My Grandma Mary Beth passed last summer. I say "passed" instead of "passed away" because, like my Dad says, "They haven't gone away." Transformed, maybe. Gone from this place, perhaps. But not passed away. She was followed by her husband, my Grandpa John last week.
My grandparents lived in Upper Peninsula Michigan, Sault Ste. Marie, right on the border of Canada. My mom grew up there until her family moved south for a few years for graduate school and she stayed, but the U.P. was like a foreign country to me as a girl raised in the sunny south. It was surrounded by the Great Lakes and a huge sky that stayed light until ten at night in the summer. The town was old, settled by Native Americans and, later, French trappers. It looked like something out of the 1950s with hand-painted signs "Welcome to the Soo!" My grandfather's family was Norwegian and came for the fish to a world that must have been very similar to the one they left. My grandmother was Irish Catholic, which was also foreign and exciting to me as a Presbyterian child. I used to love to look in her jewelry box at her colorful prayer cards and beaded rosary.
In truth, even though we visited them every year in the summer, and they came down to visit us every year in the winter, I always felt an initial distance when we met. Their accents always startled me. My Grandpa John, who had been in Pearl Harbor when it was bombed, had a way of smiling without moving anything but the corners of his mouth and his eyes. They played cards for nickels and golfed, had the same friends since childhood, and were rooted in their place of freighters and locks. Routine and sameness claimed their lives. The chiming clock on the hutch struck on the hour, and every morning Grandpa John drove to the store to pick up the morning paper where he had been a journalist for years. After dinner, Grandma Mary Beth knit sweater after sweater. On Tuesdays and Thursdays she played bridge, on Wednesdays she volunteered at the Elementary School, on Mondays and Fridays she golfed with girlfriends.

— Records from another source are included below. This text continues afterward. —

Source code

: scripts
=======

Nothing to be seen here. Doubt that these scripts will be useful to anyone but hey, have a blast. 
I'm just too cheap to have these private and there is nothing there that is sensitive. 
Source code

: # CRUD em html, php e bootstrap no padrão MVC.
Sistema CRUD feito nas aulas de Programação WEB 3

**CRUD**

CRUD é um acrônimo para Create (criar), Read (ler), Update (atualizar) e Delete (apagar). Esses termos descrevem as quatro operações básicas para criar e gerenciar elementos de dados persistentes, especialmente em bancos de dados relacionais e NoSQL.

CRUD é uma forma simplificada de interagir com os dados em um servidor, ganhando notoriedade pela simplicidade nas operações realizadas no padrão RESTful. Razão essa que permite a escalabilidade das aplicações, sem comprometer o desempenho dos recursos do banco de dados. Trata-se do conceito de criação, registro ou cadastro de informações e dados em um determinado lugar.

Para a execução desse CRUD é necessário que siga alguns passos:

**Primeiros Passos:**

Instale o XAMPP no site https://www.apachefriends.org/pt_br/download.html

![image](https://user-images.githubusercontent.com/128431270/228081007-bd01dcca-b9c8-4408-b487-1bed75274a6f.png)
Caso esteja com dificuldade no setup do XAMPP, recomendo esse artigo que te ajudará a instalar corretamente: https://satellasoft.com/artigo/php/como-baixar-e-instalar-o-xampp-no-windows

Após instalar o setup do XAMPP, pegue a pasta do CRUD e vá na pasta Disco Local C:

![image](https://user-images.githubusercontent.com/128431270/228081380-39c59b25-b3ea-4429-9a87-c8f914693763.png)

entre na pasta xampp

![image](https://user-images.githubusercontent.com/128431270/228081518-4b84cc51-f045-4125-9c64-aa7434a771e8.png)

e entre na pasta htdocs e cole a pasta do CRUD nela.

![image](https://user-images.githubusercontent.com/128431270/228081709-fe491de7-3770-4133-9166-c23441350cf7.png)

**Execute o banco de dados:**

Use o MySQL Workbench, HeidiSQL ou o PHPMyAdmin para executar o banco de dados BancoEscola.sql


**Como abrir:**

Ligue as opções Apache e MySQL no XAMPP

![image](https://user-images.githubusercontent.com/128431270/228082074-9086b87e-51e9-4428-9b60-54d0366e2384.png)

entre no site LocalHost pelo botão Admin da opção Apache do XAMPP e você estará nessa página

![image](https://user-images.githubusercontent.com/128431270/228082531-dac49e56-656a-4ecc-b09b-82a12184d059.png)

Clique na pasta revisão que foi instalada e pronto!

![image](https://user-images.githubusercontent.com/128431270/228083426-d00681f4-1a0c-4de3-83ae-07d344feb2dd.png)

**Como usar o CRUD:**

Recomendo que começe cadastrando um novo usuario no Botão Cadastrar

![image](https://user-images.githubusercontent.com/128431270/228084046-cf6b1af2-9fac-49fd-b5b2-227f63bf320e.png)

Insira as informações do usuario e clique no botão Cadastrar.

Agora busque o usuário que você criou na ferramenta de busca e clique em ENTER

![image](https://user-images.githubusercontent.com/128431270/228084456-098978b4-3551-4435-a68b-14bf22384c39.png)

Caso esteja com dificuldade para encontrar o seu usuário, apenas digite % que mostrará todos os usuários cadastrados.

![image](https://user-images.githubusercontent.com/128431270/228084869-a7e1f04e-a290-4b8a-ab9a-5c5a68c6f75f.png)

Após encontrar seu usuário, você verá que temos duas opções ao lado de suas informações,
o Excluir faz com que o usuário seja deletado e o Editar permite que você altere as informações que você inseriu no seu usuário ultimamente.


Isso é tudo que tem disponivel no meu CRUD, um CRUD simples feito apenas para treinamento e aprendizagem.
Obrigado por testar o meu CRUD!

What would seem oddly simple, even regimented to me when we first arrived always lured me in by the time we left. We read books, took walks, learned to golf, watched the freighters barely moving in the distance until they disappeared. Their love was different than what I was used to. Grandma Mary Beth hugged me lots and was always touching my hair or wanting to file my nails. "You are just a doll!" She would squeeze my hand.

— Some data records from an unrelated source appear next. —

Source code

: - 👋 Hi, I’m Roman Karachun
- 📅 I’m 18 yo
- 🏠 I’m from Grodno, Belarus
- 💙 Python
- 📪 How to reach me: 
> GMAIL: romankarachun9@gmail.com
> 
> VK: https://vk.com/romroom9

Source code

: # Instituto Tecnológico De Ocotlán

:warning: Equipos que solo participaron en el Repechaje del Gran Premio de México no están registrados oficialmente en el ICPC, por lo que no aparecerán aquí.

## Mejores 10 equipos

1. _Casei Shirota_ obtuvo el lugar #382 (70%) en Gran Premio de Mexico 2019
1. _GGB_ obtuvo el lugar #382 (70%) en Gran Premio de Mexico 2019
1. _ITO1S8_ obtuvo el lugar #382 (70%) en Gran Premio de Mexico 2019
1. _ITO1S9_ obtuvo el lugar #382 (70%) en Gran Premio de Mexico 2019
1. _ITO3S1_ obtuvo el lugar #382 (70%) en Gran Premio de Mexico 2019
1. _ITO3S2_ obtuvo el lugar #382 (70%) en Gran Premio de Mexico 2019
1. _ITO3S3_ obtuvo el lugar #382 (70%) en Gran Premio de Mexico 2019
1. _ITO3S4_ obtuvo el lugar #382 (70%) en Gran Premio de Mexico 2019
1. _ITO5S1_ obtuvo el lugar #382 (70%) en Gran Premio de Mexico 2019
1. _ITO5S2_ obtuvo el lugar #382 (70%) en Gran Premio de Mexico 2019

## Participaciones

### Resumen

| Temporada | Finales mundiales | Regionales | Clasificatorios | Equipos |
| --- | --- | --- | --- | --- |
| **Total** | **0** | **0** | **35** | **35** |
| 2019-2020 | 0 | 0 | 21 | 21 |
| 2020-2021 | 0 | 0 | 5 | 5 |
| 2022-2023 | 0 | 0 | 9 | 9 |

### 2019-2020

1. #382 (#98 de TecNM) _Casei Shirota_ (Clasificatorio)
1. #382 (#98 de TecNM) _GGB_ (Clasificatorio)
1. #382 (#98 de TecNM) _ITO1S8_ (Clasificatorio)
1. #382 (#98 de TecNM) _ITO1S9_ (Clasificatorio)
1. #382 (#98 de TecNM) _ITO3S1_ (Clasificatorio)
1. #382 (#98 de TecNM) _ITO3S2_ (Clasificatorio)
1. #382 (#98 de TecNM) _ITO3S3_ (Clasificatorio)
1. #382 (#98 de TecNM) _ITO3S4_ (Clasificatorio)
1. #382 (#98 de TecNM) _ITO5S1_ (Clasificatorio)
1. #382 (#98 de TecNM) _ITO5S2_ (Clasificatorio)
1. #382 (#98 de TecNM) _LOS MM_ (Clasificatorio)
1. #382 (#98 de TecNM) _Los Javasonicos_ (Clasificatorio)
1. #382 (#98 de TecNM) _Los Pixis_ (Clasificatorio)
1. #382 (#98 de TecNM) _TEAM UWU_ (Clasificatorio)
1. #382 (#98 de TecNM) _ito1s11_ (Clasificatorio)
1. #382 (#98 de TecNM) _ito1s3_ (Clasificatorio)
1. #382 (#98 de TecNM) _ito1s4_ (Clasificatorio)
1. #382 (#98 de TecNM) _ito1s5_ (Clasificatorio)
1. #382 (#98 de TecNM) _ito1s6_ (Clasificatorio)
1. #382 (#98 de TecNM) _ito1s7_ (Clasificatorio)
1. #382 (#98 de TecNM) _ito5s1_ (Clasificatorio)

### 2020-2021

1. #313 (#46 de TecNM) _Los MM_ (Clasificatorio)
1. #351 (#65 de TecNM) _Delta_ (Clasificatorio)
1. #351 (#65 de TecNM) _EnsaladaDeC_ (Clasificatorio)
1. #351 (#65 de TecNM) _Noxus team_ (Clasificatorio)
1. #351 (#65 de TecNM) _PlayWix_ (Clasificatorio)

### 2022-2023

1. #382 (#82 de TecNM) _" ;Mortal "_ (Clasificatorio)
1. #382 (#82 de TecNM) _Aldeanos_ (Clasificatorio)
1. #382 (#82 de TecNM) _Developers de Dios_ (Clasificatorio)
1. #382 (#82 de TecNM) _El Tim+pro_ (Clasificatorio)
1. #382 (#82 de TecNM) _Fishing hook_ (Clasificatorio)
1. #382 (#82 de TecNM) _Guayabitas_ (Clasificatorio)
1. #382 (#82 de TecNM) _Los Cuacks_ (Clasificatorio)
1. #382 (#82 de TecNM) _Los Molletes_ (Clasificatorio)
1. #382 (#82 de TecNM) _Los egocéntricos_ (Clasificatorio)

Grandpa John never said, "I love you" until he turned 85. Then all of a sudden I heard my, "I'll talk to you later, Grandpa. I love you" returned through the phone lines. That was right before he became Catholic after a lifetime of reading the papers on Sunday mornings. He didn't have to say it though. I knew because of his letters. Typed on a typewriter, they arrived each month at every address I had growing up: Tennessee, New Jersey, South Carolina, Mississippi, Arizona, Mississippi, Tennessee, and finally Mississippi again.
I had some very rotten and rough years from about age twelve to age twenty-four. I was pretty unlovable to my family. Mostly I was unlovable to myself. I was never unlovable to my grandparents. No matter how horrible I was, the letters always came. No matter how ruined I was when I arrived, I was always a "doll." They saw in me something I was not, but something I wanted to become when I was around them. And their well-lived lives gave me a model for peaceful living.
Almost a year ago this month, I was able to go off antidepressants for the first time since my early twenties. I have finally learned the tools necessary for life with a wonky brain. I got scared that I might sink when life threw curve balls like death in the way. Instead, I am able to feel the fullness of my grandparents' lives. Because they are part of me, I am able to pull out tools like healthy routines, prayer, and exercise and delve into the beautiful sadness of saying good-bye.